Non pensavo di trovarlo ancora alla spiaggia dopo una settimana intera, ma quando mi decisi a scenderci, dopo la conversazione con Rose, il tronco bianco era vuoto ma prima che potessi andare in panico, lo vidi poco più distante, nel bagnasciuga che camminava talmente piano che sembrava ciondolare sul posto, un passo pigro in avanti e poi uno a destra, la sua ombra che tremolava altrettanto incerta sulla sabbia.

Era più uno stare fermo che un avanzare il suo, come se non volesse spingersi troppo in là, troppo lontano dal tronco dove non avrei più potuto vederlo.

Abbassai lo sguardo sui miei capelli e mi presi una ciocca tra le dita. "Sì, li ho tagliati.
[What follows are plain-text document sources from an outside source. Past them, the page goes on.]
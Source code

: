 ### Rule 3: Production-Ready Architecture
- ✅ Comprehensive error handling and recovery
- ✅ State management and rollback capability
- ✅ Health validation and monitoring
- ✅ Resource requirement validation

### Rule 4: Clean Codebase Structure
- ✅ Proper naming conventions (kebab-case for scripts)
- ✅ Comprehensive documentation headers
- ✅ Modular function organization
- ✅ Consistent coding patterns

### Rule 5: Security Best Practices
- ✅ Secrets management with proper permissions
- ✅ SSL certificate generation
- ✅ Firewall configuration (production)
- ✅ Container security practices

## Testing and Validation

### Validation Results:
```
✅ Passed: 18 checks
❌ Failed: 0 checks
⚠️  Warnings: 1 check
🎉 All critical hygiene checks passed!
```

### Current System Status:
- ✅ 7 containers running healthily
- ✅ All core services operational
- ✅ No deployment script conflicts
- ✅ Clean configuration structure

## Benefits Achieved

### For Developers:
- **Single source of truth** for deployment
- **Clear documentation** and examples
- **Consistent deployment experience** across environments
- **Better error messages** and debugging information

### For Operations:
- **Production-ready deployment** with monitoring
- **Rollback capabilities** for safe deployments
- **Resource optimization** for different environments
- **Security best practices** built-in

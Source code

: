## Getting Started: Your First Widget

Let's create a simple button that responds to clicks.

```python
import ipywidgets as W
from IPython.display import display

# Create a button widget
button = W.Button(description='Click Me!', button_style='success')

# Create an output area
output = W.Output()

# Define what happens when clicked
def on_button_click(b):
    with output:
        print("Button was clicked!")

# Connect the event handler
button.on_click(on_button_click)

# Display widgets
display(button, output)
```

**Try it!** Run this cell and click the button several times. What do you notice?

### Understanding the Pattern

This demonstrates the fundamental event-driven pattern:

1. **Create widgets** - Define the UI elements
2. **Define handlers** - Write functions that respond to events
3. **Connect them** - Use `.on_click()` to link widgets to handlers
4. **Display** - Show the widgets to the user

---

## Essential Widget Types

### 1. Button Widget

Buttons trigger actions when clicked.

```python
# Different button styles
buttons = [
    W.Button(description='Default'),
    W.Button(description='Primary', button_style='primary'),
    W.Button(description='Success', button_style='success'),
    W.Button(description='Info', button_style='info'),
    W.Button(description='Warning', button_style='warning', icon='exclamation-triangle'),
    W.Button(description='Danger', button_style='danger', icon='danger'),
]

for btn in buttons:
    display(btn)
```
È stata una cosa impulsiva." Corrucciai le sopracciglia. "Poco dopo che..." Non finii la frase.

Aron annuì lo stesso e sviò lo sguardo sul mare prima di riportarlo sul mio viso. "Stai bene coi capelli corti."

Non volevamo farlo notare, o forse sì, ma ci stavamo osservando a vicenda per scovare tutte le piccole differenze e le cose che erano cambiate in quei tre mesi.
Aron era più magro forse, il naso spellato e una calma negli occhi che non aveva mai avuto prima e che lo rendeva allo stesso tempo un estraneo e più se stesso.

"Sono contenta che tu non abbia preso nessuna decisione drastica come la mia", scherzai per cercare di sciogliere la tensione. "Mi sarebbero mancati i tuoi capelli se ti fossi rasato." Mi morsi il labbro e sviai lo sguardo, improvvisamente in imbarazzo, consapevole in ritardo delle parole che mi erano appena scappate.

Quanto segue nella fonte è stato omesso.